Task instructions: Which lines in the data below contain the word "workflow"? Pull each of them out.

Information provided:
##############################
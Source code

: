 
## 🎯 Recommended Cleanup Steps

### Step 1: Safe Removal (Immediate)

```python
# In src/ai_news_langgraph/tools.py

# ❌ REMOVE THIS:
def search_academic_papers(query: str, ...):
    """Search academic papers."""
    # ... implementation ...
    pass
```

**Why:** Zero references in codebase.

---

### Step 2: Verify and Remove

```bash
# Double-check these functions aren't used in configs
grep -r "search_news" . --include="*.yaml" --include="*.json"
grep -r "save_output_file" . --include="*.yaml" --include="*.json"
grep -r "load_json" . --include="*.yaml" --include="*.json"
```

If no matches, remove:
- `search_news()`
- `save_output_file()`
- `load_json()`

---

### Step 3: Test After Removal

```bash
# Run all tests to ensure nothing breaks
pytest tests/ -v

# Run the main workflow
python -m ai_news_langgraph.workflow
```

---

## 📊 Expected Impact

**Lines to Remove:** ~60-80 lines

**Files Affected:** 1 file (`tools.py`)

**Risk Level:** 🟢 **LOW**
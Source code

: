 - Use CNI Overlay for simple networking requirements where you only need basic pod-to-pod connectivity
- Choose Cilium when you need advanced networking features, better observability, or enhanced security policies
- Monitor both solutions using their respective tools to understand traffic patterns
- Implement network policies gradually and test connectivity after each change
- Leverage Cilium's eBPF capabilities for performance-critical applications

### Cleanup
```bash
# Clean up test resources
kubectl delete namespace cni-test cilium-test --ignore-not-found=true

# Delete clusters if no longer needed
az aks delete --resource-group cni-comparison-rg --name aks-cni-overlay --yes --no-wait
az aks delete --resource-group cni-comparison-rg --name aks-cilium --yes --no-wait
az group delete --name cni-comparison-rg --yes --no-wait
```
##############################
Your solution:
# Run the main workflow
python -m ai_news_langgraph.workflow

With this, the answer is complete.